(AVAILABLE DATA Opens)

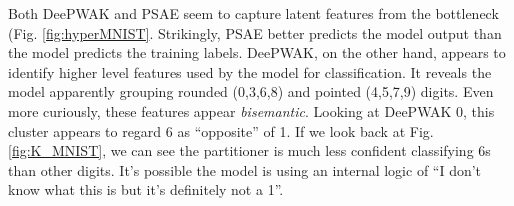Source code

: Both DeePWAK and PSAE seem to capture latent features from the bottleneck (Fig. \ref{fig:hyperMNIST}.
Strikingly, PSAE better predicts the model output than the model predicts the training labels.
DeePWAK, on the other hand, appears to identify higher level features used by the model for classification.
It reveals the model apparently grouping rounded (0,3,6,8) and pointed (4,5,7,9) digits. 
Even more curiously, these features appear \textit{bisemantic}.
Looking at \textsf{DeePWAK 0}, this cluster appears to regard 6 as ``opposite'' of 1.
If we look back at Fig. \ref{fig:K_MNIST}, we can see the partitioner is much less confident classifying 6s than other digits.
It's possible the model is using an internal logic of ``I don't know what this is but it's definitely not a 1''.


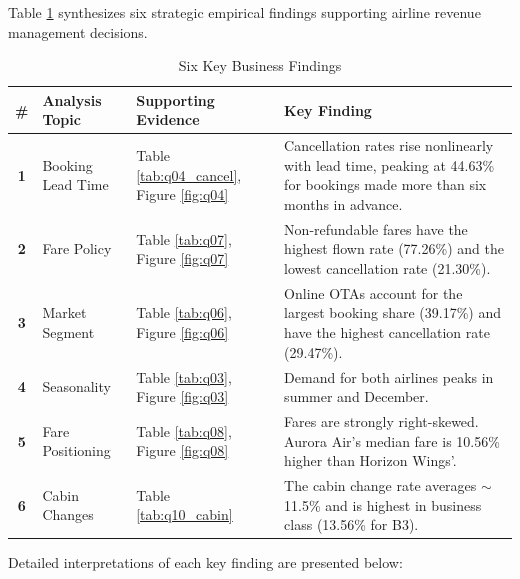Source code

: \documentclass[12pt, a4paper]{report}
\begin{document}
Table \ref{tab:insights_summary} synthesizes six strategic empirical findings supporting airline revenue management decisions.

\begin{table}[H]
  \centering
  \caption{Six Key Business Findings}
  \label{tab:insights_summary}
  \renewcommand{\arraystretch}{1.4}
  \begin{tabularx}{\textwidth}{c XXX}
    \toprule
    \rowcolor{TableHead}
    \textbf{\#} & \textbf{Analysis Topic} & \textbf{Supporting Evidence} & \textbf{Key Finding} \\
    \midrule
    \textbf{1} & Booking Lead Time
      & Table \ref{tab:q04_cancel}, Figure \ref{fig:q04}
      & Cancellation rates rise nonlinearly with lead time, peaking at 44.63\% for bookings made more than six months in advance. \\
    \rowcolor{TableAlt}
    \textbf{2} & Fare Policy
      & Table \ref{tab:q07}, Figure \ref{fig:q07}
      & Non-refundable fares have the highest flown rate (77.26\%) and the lowest cancellation rate (21.30\%). \\
    \textbf{3} & Market Segment
      & Table \ref{tab:q06}, Figure \ref{fig:q06}
      & Online OTAs account for the largest booking share (39.17\%) and have the highest cancellation rate (29.47\%). \\
    \rowcolor{TableAlt}
    \textbf{4} & Seasonality
      & Table \ref{tab:q03}, Figure \ref{fig:q03}
      & Demand for both airlines peaks in summer and December. \\
    \textbf{5} & Fare Positioning
      & Table \ref{tab:q08}, Figure \ref{fig:q08}
      & Fares are strongly right-skewed. Aurora Air's median fare is 10.56\% higher than Horizon Wings'. \\
    \rowcolor{TableAlt}
    \textbf{6} & Cabin Changes
      & Table \ref{tab:q10_cabin}
      & The cabin change rate averages $\sim$11.5\% and is highest in business class (13.56\% for B3). \\
    \bottomrule
  \end{tabularx}
\end{table}

Detailed interpretations of each key finding are presented below:
\end{document}

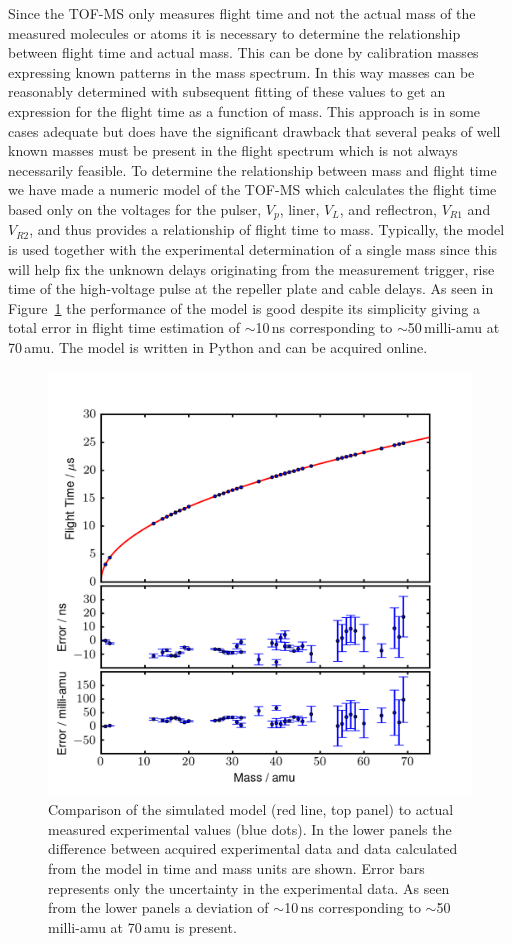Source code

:\documentclass[aip,rsi]{revtex4-1}
\begin{document}
Since the TOF-MS only measures flight time and not the actual mass of the measured molecules or atoms it is necessary to determine the relationship between flight time and actual mass. This can be done by calibration masses expressing known patterns in the mass spectrum. In this way masses can be reasonably determined with subsequent fitting of these values to get an expression for the flight time as a function of mass. This approach is in some cases adequate but does have the significant drawback that several peaks of well known masses must be present in the flight spectrum which is not always necessarily feasible. To determine the relationship between mass and flight time we have made a numeric model of the TOF-MS which calculates the flight time based only on the voltages for the pulser, $V_p$, liner, $V_L$, and reflectron, $V_{R1}$ and $V_{R2}$, and thus provides a relationship of flight time to mass. Typically, the model is used together with the experimental determination of a single mass since this will help fix the unknown delays originating from the measurement trigger, rise time of the high-voltage pulse at the repeller plate and cable delays. As seen in Figure~\ref{fig:model_error} the performance of the model is good despite its simplicity giving a total error in flight time estimation of $\sim$10\,ns corresponding to $\sim$50\,milli-amu at 70\,amu. The model is written in Python and can be acquired online\cite{ModelGithub}.
\begin{figure}
 \includegraphics[width=14cm]{model_error.png}%
 \caption{Comparison of the simulated model (red line, top panel) to actual measured experimental values (blue dots). In the lower panels the difference between acquired experimental data and data calculated from the model in time and mass units are shown. Error bars represents only the uncertainty in the experimental data. As seen from the lower panels a deviation of $\sim$10\,ns corresponding to $\sim$50\,milli-amu at 70\,amu is present.\label{fig:model_error}}%
\end{figure}
\end{document}

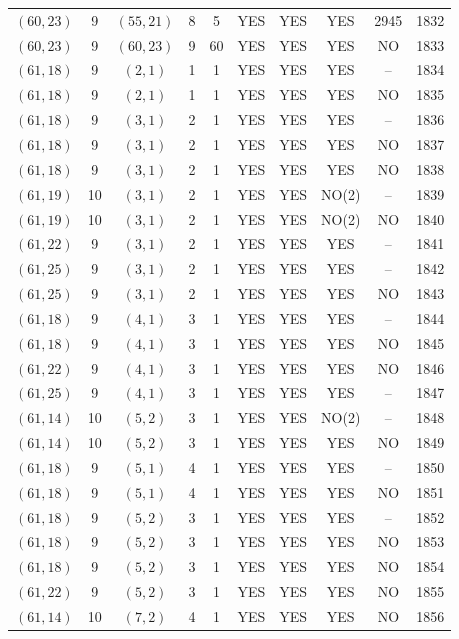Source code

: \begin{longtable}{|c|c|c|c|c|c|c|c|c|c|}
$(60, 23)$ & 9 & $(55, 21)$ & 8 & 5 & YES & YES & YES & 2945 & 1832\\
$(60, 23)$ & 9 & $(60, 23)$ & 9 & 60 & YES & YES & YES & NO & 1833\\
$(61, 18)$ & 9 & $(2, 1)$ & 1 & 1 & YES & YES & YES & -- & 1834\\
$(61, 18)$ & 9 & $(2, 1)$ & 1 & 1 & YES & YES & YES & NO & 1835\\
$(61, 18)$ & 9 & $(3, 1)$ & 2 & 1 & YES & YES & YES & -- & 1836\\
$(61, 18)$ & 9 & $(3, 1)$ & 2 & 1 & YES & YES & YES & NO & 1837\\
$(61, 18)$ & 9 & $(3, 1)$ & 2 & 1 & YES & YES & YES & NO & 1838\\
$(61, 19)$ & 10 & $(3, 1)$ & 2 & 1 & YES & YES & NO(2) & -- & 1839\\
$(61, 19)$ & 10 & $(3, 1)$ & 2 & 1 & YES & YES & NO(2) & NO & 1840\\
$(61, 22)$ & 9 & $(3, 1)$ & 2 & 1 & YES & YES & YES & -- & 1841\\
$(61, 25)$ & 9 & $(3, 1)$ & 2 & 1 & YES & YES & YES & -- & 1842\\
$(61, 25)$ & 9 & $(3, 1)$ & 2 & 1 & YES & YES & YES & NO & 1843\\
$(61, 18)$ & 9 & $(4, 1)$ & 3 & 1 & YES & YES & YES & -- & 1844\\
$(61, 18)$ & 9 & $(4, 1)$ & 3 & 1 & YES & YES & YES & NO & 1845\\
$(61, 22)$ & 9 & $(4, 1)$ & 3 & 1 & YES & YES & YES & NO & 1846\\
$(61, 25)$ & 9 & $(4, 1)$ & 3 & 1 & YES & YES & YES & -- & 1847\\
$(61, 14)$ & 10 & $(5, 2)$ & 3 & 1 & YES & YES & NO(2) & -- & 1848\\
$(61, 14)$ & 10 & $(5, 2)$ & 3 & 1 & YES & YES & YES & NO & 1849\\
$(61, 18)$ & 9 & $(5, 1)$ & 4 & 1 & YES & YES & YES & -- & 1850\\
$(61, 18)$ & 9 & $(5, 1)$ & 4 & 1 & YES & YES & YES & NO & 1851\\
$(61, 18)$ & 9 & $(5, 2)$ & 3 & 1 & YES & YES & YES & -- & 1852\\
$(61, 18)$ & 9 & $(5, 2)$ & 3 & 1 & YES & YES & YES & NO & 1853\\
$(61, 18)$ & 9 & $(5, 2)$ & 3 & 1 & YES & YES & YES & NO & 1854\\
$(61, 22)$ & 9 & $(5, 2)$ & 3 & 1 & YES & YES & YES & NO & 1855\\
$(61, 14)$ & 10 & $(7, 2)$ & 4 & 1 & YES & YES & YES & NO & 1856\\

\end{longtable}
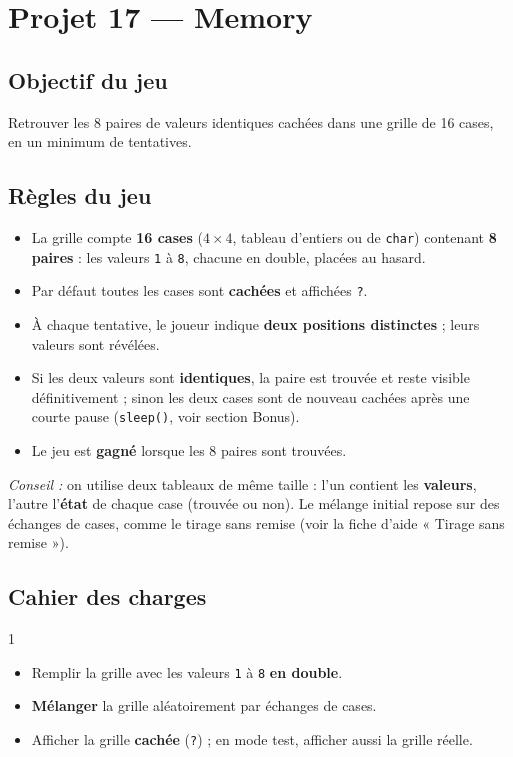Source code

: \section{Projet 17 — Memory}
\setcounter{UPSTInumeroCahier des charges}{0}

\subsection*{Objectif du jeu}
Retrouver les 8 paires de valeurs identiques cachées dans une grille de 16 cases, en un minimum de tentatives.

\subsection*{Règles du jeu}
\begin{itemize}
  \item La grille compte \textbf{16 cases} ($4\times4$, tableau d'entiers ou de \texttt{char}) contenant \textbf{8 paires} : les valeurs \texttt{1} à \texttt{8}, chacune en double, placées au hasard.
  \item Par défaut toutes les cases sont \textbf{cachées} et affichées \texttt{?}.
  \item À chaque tentative, le joueur indique \textbf{deux positions distinctes} ; leurs valeurs sont révélées.
  \item Si les deux valeurs sont \textbf{identiques}, la paire est trouvée et reste visible définitivement ; sinon les deux cases sont de nouveau cachées après une courte pause (\texttt{sleep()}, voir section Bonus).
  \item Le jeu est \textbf{gagné} lorsque les 8 paires sont trouvées.
\end{itemize}

\textit{Conseil :} on utilise deux tableaux de même taille : l'un contient les \textbf{valeurs}, l'autre l'\textbf{état} de chaque case (trouvée ou non). Le mélange initial repose sur des échanges de cases, comme le tirage sans remise (voir la fiche d'aide « Tirage sans remise »).

\subsection*{Cahier des charges}
\begin{UPSTICahierDesCharges}{1}
\begin{itemize}
  \item Remplir la grille avec les valeurs \texttt{1} à \texttt{8} \textbf{en double}.
  \item \textbf{Mélanger} la grille aléatoirement par échanges de cases.
  \item Afficher la grille \textbf{cachée} (\texttt{?}) ; en mode test, afficher aussi la grille réelle.
\end{itemize}
\end{UPSTICahierDesCharges}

(AVAILABLE DATA Closes)

[EXERCISE PROMPT] Line count for the string "PSAE": please say how many lines in the entries above contain it, with no other words.

[RESPONSE TO THE EXERCISE] 2